Materials provided:
----------------------------------------

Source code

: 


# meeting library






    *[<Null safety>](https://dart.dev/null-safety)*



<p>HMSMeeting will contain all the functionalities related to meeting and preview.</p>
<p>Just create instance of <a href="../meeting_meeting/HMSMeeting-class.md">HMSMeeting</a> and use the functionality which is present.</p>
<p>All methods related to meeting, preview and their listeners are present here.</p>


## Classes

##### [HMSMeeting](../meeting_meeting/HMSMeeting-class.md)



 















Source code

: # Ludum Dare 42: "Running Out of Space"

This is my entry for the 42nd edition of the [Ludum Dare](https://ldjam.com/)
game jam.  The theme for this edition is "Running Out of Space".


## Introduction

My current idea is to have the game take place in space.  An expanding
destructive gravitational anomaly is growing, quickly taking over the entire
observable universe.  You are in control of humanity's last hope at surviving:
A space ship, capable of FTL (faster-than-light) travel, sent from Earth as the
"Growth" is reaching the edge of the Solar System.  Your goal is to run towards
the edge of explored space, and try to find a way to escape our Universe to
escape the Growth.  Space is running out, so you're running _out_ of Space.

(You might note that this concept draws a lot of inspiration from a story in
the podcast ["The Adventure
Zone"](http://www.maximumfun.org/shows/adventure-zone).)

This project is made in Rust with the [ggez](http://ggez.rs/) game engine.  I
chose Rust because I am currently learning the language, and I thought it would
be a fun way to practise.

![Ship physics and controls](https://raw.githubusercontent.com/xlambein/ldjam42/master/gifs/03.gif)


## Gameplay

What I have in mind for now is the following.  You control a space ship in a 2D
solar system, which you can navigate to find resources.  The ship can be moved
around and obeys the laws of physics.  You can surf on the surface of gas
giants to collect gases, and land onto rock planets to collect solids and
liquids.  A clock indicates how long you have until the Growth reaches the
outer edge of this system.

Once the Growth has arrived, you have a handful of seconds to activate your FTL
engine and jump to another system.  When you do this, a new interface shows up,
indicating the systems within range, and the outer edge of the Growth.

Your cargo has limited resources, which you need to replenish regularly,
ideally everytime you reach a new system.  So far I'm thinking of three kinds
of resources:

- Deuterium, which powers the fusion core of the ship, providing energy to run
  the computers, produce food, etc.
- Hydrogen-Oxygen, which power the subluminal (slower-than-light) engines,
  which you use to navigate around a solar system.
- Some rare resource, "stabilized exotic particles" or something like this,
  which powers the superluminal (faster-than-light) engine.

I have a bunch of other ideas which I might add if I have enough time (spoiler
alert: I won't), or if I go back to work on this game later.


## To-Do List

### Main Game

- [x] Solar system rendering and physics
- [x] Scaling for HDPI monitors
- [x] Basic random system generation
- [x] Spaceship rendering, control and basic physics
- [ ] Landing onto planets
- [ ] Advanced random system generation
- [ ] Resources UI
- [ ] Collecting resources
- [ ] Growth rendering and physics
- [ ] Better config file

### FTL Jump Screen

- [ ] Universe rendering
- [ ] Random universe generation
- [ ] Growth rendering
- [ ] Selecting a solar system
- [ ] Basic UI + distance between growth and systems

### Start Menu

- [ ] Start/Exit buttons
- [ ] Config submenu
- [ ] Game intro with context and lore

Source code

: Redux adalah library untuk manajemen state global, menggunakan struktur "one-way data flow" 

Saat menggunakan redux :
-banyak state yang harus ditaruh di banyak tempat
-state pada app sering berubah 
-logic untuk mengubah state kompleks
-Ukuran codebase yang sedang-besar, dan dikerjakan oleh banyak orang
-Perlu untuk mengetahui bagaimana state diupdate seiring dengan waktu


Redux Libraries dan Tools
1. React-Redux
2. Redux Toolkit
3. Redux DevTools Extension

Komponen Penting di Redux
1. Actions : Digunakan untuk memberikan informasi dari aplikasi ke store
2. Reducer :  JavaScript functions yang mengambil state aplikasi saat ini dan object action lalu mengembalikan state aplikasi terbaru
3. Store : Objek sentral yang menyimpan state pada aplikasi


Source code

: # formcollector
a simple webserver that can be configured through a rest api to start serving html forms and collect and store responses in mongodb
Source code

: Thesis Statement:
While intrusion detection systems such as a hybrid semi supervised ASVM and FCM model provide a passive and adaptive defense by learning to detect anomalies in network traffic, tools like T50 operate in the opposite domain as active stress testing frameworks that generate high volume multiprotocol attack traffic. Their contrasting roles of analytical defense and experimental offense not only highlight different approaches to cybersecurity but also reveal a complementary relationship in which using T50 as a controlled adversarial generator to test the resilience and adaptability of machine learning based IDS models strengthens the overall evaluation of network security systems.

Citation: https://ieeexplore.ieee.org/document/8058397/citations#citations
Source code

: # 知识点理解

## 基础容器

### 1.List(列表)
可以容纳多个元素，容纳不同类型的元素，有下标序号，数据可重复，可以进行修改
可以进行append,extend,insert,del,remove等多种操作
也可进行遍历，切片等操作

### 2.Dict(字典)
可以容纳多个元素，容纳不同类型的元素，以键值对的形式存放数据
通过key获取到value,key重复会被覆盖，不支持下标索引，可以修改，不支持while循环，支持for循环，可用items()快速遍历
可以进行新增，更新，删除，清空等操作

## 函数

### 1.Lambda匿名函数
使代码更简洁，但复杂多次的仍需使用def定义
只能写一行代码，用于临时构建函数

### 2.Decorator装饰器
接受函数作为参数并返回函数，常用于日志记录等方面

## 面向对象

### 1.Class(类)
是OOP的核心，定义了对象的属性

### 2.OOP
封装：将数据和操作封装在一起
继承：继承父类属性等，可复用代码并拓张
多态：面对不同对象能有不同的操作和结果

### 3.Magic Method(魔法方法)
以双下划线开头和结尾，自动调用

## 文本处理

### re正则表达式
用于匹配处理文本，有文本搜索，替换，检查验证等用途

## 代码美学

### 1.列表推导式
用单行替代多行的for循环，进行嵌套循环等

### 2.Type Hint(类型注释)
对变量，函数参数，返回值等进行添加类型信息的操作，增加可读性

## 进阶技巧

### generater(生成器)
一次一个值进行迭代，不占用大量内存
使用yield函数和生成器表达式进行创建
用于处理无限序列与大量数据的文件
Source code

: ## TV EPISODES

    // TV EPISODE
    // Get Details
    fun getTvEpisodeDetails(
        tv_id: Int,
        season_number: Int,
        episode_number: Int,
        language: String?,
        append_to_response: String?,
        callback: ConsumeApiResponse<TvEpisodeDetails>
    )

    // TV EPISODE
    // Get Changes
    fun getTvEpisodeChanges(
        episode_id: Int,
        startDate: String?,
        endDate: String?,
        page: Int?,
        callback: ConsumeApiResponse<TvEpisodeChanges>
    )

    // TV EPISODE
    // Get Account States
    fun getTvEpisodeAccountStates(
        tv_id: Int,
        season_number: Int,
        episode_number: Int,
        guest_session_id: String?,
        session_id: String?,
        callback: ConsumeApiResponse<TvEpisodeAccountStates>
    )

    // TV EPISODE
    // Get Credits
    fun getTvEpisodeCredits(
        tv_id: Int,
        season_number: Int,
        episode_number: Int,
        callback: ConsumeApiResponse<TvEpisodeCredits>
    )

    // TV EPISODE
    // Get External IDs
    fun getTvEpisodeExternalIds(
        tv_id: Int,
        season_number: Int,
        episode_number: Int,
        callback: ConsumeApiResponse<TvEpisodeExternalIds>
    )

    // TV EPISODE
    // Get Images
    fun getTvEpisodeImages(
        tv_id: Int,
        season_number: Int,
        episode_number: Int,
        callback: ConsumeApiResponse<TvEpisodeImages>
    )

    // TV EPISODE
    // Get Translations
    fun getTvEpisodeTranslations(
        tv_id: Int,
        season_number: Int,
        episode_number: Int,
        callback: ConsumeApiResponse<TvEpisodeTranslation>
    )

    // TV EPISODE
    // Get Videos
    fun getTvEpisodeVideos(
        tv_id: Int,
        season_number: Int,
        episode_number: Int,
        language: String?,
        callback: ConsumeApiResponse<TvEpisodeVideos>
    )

----------------------------------------

Your task:
Set down the material above in full, keeping each line exactly as it is.

Written solution:
Source code

: 


# meeting library






    *[<Null safety>](https://dart.dev/null-safety)*



<p>HMSMeeting will contain all the functionalities related to meeting and preview.</p>
<p>Just create instance of <a href="../meeting_meeting/HMSMeeting-class.md">HMSMeeting</a> and use the functionality which is present.</p>
<p>All methods related to meeting, preview and their listeners are present here.</p>


## Classes

##### [HMSMeeting](../meeting_meeting/HMSMeeting-class.md)



 















Source code

: # Ludum Dare 42: "Running Out of Space"

This is my entry for the 42nd edition of the [Ludum Dare](https://ldjam.com/)
game jam.  The theme for this edition is "Running Out of Space".


## Introduction

My current idea is to have the game take place in space.  An expanding
destructive gravitational anomaly is growing, quickly taking over the entire
observable universe.  You are in control of humanity's last hope at surviving:
A space ship, capable of FTL (faster-than-light) travel, sent from Earth as the
"Growth" is reaching the edge of the Solar System.  Your goal is to run towards
the edge of explored space, and try to find a way to escape our Universe to
escape the Growth.  Space is running out, so you're running _out_ of Space.

(You might note that this concept draws a lot of inspiration from a story in
the podcast ["The Adventure
Zone"](http://www.maximumfun.org/shows/adventure-zone).)

This project is made in Rust with the [ggez](http://ggez.rs/) game engine.  I
chose Rust because I am currently learning the language, and I thought it would
be a fun way to practise.

![Ship physics and controls](https://raw.githubusercontent.com/xlambein/ldjam42/master/gifs/03.gif)


## Gameplay

What I have in mind for now is the following.  You control a space ship in a 2D
solar system, which you can navigate to find resources.  The ship can be moved
around and obeys the laws of physics.  You can surf on the surface of gas
giants to collect gases, and land onto rock planets to collect solids and
liquids.  A clock indicates how long you have until the Growth reaches the
outer edge of this system.

Once the Growth has arrived, you have a handful of seconds to activate your FTL
engine and jump to another system.  When you do this, a new interface shows up,
indicating the systems within range, and the outer edge of the Growth.

Your cargo has limited resources, which you need to replenish regularly,
ideally everytime you reach a new system.  So far I'm thinking of three kinds
of resources:

- Deuterium, which powers the fusion core of the ship, providing energy to run
  the computers, produce food, etc.
- Hydrogen-Oxygen, which power the subluminal (slower-than-light) engines,
  which you use to navigate around a solar system.
- Some rare resource, "stabilized exotic particles" or something like this,
  which powers the superluminal (faster-than-light) engine.

I have a bunch of other ideas which I might add if I have enough time (spoiler
alert: I won't), or if I go back to work on this game later.


## To-Do List

### Main Game

- [x] Solar system rendering and physics
- [x] Scaling for HDPI monitors
- [x] Basic random system generation
- [x] Spaceship rendering, control and basic physics
- [ ] Landing onto planets
- [ ] Advanced random system generation
- [ ] Resources UI
- [ ] Collecting resources
- [ ] Growth rendering and physics
- [ ] Better config file

### FTL Jump Screen

- [ ] Universe rendering
- [ ] Random universe generation
- [ ] Growth rendering
- [ ] Selecting a solar system
- [ ] Basic UI + distance between growth and systems

### Start Menu

- [ ] Start/Exit buttons
- [ ] Config submenu
- [ ] Game intro with context and lore

Source code

: Redux adalah library untuk manajemen state global, menggunakan struktur "one-way data flow" 

Saat menggunakan redux :
-banyak state yang harus ditaruh di banyak tempat
-state pada app sering berubah 
-logic untuk mengubah state kompleks
-Ukuran codebase yang sedang-besar, dan dikerjakan oleh banyak orang
-Perlu untuk mengetahui bagaimana state diupdate seiring dengan waktu


Redux Libraries dan Tools
1. React-Redux
2. Redux Toolkit
3. Redux DevTools Extension

Komponen Penting di Redux
1. Actions : Digunakan untuk memberikan informasi dari aplikasi ke store
2. Reducer :  JavaScript functions yang mengambil state aplikasi saat ini dan object action lalu mengembalikan state aplikasi terbaru
3. Store : Objek sentral yang menyimpan state pada aplikasi


Source code

: # formcollector
a simple webserver that can be configured through a rest api to start serving html forms and collect and store responses in mongodb
Source code

: Thesis Statement:
While intrusion detection systems such as a hybrid semi supervised ASVM and FCM model provide a passive and adaptive defense by learning to detect anomalies in network traffic, tools like T50 operate in the opposite domain as active stress testing frameworks that generate high volume multiprotocol attack traffic. Their contrasting roles of analytical defense and experimental offense not only highlight different approaches to cybersecurity but also reveal a complementary relationship in which using T50 as a controlled adversarial generator to test the resilience and adaptability of machine learning based IDS models strengthens the overall evaluation of network security systems.

Citation: https://ieeexplore.ieee.org/document/8058397/citations#citations
Source code

: # 知识点理解

## 基础容器

### 1.List(列表)
可以容纳多个元素，容纳不同类型的元素，有下标序号，数据可重复，可以进行修改
可以进行append,extend,insert,del,remove等多种操作
也可进行遍历，切片等操作

### 2.Dict(字典)
可以容纳多个元素，容纳不同类型的元素，以键值对的形式存放数据
通过key获取到value,key重复会被覆盖，不支持下标索引，可以修改，不支持while循环，支持for循环，可用items()快速遍历
可以进行新增，更新，删除，清空等操作

## 函数

### 1.Lambda匿名函数
使代码更简洁，但复杂多次的仍需使用def定义
只能写一行代码，用于临时构建函数

### 2.Decorator装饰器
接受函数作为参数并返回函数，常用于日志记录等方面

## 面向对象

### 1.Class(类)
是OOP的核心，定义了对象的属性

### 2.OOP
封装：将数据和操作封装在一起
继承：继承父类属性等，可复用代码并拓张
多态：面对不同对象能有不同的操作和结果

### 3.Magic Method(魔法方法)
以双下划线开头和结尾，自动调用

## 文本处理

### re正则表达式
用于匹配处理文本，有文本搜索，替换，检查验证等用途

## 代码美学

### 1.列表推导式
用单行替代多行的for循环，进行嵌套循环等

### 2.Type Hint(类型注释)
对变量，函数参数，返回值等进行添加类型信息的操作，增加可读性

## 进阶技巧

### generater(生成器)
一次一个值进行迭代，不占用大量内存
使用yield函数和生成器表达式进行创建
用于处理无限序列与大量数据的文件
Source code

: ## TV EPISODES

    // TV EPISODE
    // Get Details
    fun getTvEpisodeDetails(
        tv_id: Int,
        season_number: Int,
        episode_number: Int,
        language: String?,
        append_to_response: String?,
        callback: ConsumeApiResponse<TvEpisodeDetails>
    )

    // TV EPISODE
    // Get Changes
    fun getTvEpisodeChanges(
        episode_id: Int,
        startDate: String?,
        endDate: String?,
        page: Int?,
        callback: ConsumeApiResponse<TvEpisodeChanges>
    )

    // TV EPISODE
    // Get Account States
    fun getTvEpisodeAccountStates(
        tv_id: Int,
        season_number: Int,
        episode_number: Int,
        guest_session_id: String?,
        session_id: String?,
        callback: ConsumeApiResponse<TvEpisodeAccountStates>
    )

    // TV EPISODE
    // Get Credits
    fun getTvEpisodeCredits(
        tv_id: Int,
        season_number: Int,
        episode_number: Int,
        callback: ConsumeApiResponse<TvEpisodeCredits>
    )

    // TV EPISODE
    // Get External IDs
    fun getTvEpisodeExternalIds(
        tv_id: Int,
        season_number: Int,
        episode_number: Int,
        callback: ConsumeApiResponse<TvEpisodeExternalIds>
    )

    // TV EPISODE
    // Get Images
    fun getTvEpisodeImages(
        tv_id: Int,
        season_number: Int,
        episode_number: Int,
        callback: ConsumeApiResponse<TvEpisodeImages>
    )

    // TV EPISODE
    // Get Translations
    fun getTvEpisodeTranslations(
        tv_id: Int,
        season_number: Int,
        episode_number: Int,
        callback: ConsumeApiResponse<TvEpisodeTranslation>
    )

    // TV EPISODE
    // Get Videos
    fun getTvEpisodeVideos(
        tv_id: Int,
        season_number: Int,
        episode_number: Int,
        language: String?,
        callback: ConsumeApiResponse<TvEpisodeVideos>
    )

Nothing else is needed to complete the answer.